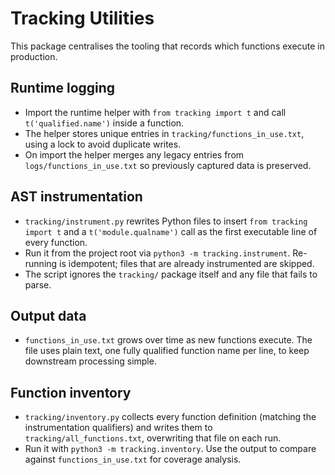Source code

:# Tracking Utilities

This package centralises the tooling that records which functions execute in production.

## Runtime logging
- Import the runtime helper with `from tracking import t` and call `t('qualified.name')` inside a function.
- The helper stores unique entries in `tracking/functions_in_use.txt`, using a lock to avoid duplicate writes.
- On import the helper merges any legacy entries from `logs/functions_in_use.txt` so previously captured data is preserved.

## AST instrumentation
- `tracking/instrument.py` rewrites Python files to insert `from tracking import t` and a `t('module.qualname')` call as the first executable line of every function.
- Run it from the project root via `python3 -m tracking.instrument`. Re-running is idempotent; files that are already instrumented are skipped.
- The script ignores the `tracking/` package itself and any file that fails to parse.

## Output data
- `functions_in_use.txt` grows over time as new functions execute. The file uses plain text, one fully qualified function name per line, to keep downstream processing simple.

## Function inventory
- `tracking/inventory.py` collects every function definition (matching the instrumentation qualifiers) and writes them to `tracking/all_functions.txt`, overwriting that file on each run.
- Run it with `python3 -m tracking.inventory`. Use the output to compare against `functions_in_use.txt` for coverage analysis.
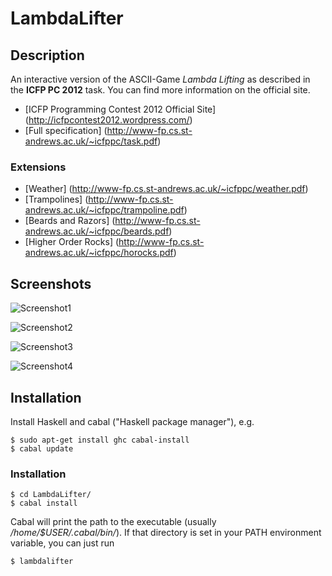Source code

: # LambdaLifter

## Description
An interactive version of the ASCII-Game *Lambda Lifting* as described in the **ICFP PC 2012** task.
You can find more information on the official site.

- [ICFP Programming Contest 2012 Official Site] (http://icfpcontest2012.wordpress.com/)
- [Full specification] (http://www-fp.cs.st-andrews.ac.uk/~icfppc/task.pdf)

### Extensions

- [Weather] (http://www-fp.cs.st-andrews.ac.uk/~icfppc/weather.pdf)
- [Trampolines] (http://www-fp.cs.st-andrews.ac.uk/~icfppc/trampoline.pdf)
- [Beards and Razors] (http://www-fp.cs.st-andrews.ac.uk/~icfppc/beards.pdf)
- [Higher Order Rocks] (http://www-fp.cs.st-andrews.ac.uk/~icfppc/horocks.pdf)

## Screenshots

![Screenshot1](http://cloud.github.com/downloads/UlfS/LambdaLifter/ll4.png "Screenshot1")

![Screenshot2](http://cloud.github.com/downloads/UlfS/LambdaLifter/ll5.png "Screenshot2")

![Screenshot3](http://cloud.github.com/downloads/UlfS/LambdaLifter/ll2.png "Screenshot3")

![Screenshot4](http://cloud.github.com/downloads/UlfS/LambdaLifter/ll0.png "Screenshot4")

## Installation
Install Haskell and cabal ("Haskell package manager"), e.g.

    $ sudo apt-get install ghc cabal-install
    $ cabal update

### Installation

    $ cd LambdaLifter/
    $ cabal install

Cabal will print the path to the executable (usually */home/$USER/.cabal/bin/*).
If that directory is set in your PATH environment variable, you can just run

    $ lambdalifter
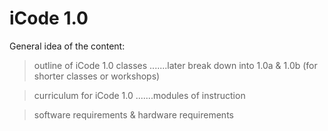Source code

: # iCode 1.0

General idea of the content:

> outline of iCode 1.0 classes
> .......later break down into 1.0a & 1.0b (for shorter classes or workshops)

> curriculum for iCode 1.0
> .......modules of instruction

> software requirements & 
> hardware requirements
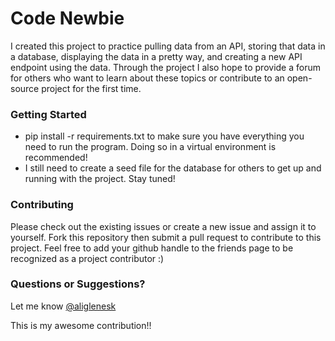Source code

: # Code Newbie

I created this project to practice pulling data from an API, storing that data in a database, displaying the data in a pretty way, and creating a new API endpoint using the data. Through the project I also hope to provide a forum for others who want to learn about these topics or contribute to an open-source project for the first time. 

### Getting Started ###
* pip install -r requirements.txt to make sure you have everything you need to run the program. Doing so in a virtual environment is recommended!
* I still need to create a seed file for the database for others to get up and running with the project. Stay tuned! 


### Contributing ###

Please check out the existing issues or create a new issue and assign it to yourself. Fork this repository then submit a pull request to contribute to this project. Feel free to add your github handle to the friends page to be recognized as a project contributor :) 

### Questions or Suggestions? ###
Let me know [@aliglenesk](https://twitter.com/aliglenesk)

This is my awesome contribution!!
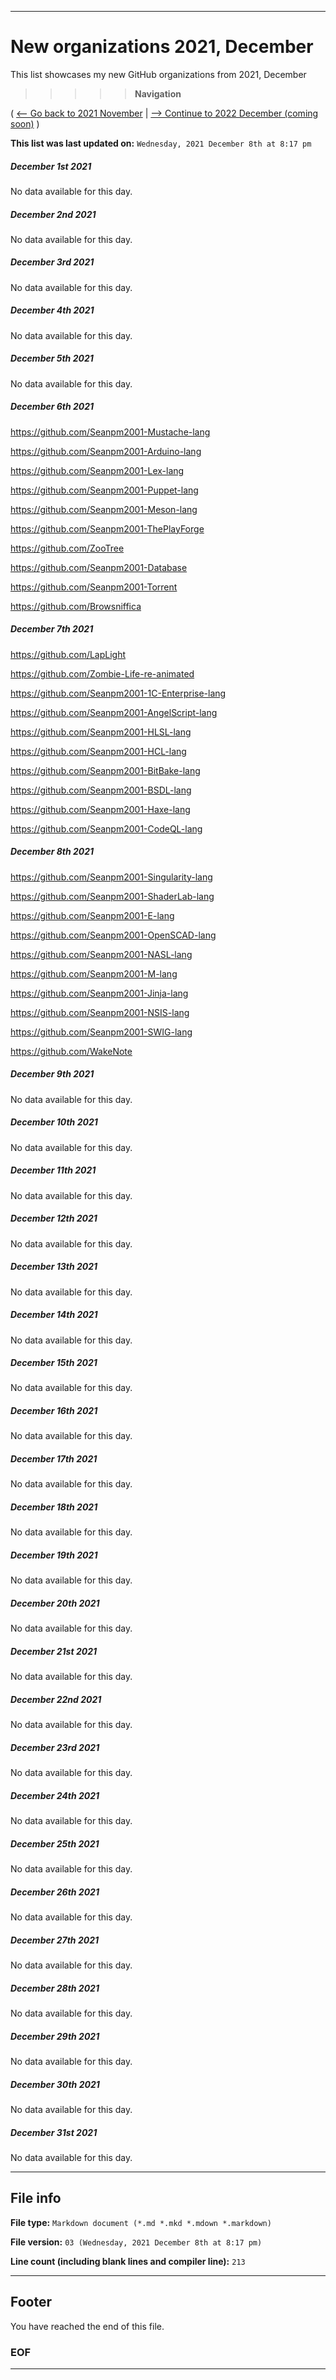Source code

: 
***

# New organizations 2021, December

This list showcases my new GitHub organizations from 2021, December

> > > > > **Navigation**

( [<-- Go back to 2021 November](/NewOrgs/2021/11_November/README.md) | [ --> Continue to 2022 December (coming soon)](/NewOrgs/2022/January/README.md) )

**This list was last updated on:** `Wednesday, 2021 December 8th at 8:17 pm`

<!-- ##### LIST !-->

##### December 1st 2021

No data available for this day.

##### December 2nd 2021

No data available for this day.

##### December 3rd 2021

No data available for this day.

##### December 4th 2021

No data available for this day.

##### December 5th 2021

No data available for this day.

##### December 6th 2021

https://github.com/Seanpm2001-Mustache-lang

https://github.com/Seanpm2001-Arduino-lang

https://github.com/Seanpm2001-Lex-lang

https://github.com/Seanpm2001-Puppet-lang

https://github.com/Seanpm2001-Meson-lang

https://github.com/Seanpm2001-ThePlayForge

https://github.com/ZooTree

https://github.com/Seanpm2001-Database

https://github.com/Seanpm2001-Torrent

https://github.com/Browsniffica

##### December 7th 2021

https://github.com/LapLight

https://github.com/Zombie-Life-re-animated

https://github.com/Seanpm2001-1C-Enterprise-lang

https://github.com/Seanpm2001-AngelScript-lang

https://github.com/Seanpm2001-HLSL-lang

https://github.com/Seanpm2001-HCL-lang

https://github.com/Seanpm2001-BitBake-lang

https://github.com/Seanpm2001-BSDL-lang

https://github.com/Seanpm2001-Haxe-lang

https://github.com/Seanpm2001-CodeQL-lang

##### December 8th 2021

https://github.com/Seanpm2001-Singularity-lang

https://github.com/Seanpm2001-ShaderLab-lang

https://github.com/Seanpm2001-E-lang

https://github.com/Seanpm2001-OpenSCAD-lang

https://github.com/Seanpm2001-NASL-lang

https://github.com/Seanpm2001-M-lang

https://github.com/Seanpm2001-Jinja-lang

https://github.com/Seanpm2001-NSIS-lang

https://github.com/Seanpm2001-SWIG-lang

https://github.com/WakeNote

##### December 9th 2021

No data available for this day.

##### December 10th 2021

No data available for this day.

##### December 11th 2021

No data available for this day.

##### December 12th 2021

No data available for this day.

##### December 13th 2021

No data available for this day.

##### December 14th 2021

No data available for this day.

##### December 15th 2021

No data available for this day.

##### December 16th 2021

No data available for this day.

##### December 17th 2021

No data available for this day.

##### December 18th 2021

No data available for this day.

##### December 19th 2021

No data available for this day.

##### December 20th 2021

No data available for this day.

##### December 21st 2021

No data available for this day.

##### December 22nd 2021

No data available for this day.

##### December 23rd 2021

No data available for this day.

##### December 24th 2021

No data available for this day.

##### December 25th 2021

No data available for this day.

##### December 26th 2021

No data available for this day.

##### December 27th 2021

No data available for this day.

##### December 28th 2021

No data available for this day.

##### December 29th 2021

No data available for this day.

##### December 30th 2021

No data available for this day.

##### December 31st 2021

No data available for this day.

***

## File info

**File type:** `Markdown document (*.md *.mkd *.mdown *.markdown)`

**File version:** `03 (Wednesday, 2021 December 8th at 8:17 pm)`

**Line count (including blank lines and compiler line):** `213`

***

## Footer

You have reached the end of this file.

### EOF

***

-*-*-

- [AIM OF THE EXERCISE]:
Pull out every line holding "classes" from the records above, and copy it.

- [SOLVED EXERCISE]:
> outline of iCode 1.0 classes
> .......later break down into 1.0a & 1.0b (for shorter classes or workshops)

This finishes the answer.